◆ **WHAT YOU HAVE TO DO**
The lines below are to be quoted exactly, from the first through the one that contains "two fermions, these".
[Opening DATA section]
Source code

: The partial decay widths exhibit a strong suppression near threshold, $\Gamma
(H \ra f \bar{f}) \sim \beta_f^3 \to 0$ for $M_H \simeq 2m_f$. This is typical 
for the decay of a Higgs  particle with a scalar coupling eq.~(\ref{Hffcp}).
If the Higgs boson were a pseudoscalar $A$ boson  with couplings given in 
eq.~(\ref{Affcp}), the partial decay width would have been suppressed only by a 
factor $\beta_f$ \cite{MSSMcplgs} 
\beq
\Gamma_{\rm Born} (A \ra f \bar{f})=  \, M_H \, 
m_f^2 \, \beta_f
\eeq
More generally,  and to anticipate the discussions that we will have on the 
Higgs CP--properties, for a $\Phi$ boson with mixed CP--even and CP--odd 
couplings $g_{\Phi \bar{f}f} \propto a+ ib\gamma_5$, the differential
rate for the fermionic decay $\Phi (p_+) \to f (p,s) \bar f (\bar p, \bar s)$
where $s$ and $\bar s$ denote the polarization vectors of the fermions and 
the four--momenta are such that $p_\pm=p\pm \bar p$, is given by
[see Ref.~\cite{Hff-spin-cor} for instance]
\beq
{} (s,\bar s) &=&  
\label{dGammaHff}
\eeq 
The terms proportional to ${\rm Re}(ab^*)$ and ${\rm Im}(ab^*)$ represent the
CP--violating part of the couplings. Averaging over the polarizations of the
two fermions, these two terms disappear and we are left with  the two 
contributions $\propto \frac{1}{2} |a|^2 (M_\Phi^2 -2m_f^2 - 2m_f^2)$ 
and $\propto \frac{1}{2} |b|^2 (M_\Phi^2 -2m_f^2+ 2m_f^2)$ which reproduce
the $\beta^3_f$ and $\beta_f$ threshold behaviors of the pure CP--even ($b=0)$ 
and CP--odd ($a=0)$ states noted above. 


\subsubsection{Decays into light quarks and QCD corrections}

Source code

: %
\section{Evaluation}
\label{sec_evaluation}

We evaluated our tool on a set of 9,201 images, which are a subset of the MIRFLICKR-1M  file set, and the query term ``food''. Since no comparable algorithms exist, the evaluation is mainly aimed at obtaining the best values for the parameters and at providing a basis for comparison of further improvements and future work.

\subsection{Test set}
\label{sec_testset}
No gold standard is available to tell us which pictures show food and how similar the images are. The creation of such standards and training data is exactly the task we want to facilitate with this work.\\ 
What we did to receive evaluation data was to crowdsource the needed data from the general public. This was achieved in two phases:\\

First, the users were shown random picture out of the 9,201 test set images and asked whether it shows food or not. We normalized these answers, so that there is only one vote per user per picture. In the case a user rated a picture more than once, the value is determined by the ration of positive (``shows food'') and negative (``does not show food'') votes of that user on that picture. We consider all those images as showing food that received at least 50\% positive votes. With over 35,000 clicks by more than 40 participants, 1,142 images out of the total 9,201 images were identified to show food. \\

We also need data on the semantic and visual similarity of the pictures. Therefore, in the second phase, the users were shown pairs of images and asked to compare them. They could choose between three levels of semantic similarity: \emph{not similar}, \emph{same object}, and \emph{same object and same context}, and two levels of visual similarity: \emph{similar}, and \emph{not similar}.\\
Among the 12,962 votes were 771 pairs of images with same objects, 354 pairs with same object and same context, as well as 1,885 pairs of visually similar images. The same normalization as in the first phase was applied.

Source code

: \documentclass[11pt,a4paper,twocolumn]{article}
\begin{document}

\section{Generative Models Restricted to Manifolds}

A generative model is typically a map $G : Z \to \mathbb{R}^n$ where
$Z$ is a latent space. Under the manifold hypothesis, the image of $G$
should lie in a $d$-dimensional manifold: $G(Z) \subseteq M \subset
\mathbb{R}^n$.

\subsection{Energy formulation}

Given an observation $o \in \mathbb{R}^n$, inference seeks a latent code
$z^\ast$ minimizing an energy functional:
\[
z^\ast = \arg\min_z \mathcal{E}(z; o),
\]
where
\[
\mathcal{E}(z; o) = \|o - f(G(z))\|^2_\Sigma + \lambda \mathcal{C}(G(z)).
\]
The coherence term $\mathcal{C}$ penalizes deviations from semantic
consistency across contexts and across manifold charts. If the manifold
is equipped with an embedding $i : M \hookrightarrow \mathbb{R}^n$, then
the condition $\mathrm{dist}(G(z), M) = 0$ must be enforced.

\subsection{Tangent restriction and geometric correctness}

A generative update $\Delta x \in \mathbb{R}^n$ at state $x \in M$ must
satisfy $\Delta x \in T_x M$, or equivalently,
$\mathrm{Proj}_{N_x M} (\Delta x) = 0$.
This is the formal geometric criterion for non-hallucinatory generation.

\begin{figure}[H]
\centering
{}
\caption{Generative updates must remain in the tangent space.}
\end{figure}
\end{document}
[Closing DATA section]
◆ **ANSWER SPACE**
Source code

: The partial decay widths exhibit a strong suppression near threshold, $\Gamma
(H \ra f \bar{f}) \sim \beta_f^3 \to 0$ for $M_H \simeq 2m_f$. This is typical 
for the decay of a Higgs  particle with a scalar coupling eq.~(\ref{Hffcp}).
If the Higgs boson were a pseudoscalar $A$ boson  with couplings given in 
eq.~(\ref{Affcp}), the partial decay width would have been suppressed only by a 
factor $\beta_f$ \cite{MSSMcplgs} 
\beq
\Gamma_{\rm Born} (A \ra f \bar{f})=  \, M_H \, 
m_f^2 \, \beta_f
\eeq
More generally,  and to anticipate the discussions that we will have on the 
Higgs CP--properties, for a $\Phi$ boson with mixed CP--even and CP--odd 
couplings $g_{\Phi \bar{f}f} \propto a+ ib\gamma_5$, the differential
rate for the fermionic decay $\Phi (p_+) \to f (p,s) \bar f (\bar p, \bar s)$
where $s$ and $\bar s$ denote the polarization vectors of the fermions and 
the four--momenta are such that $p_\pm=p\pm \bar p$, is given by
[see Ref.~\cite{Hff-spin-cor} for instance]
\beq
{} (s,\bar s) &=&  
\label{dGammaHff}
\eeq 
The terms proportional to ${\rm Re}(ab^*)$ and ${\rm Im}(ab^*)$ represent the
CP--violating part of the couplings. Averaging over the polarizations of the
two fermions, these two terms disappear and we are left with  the two 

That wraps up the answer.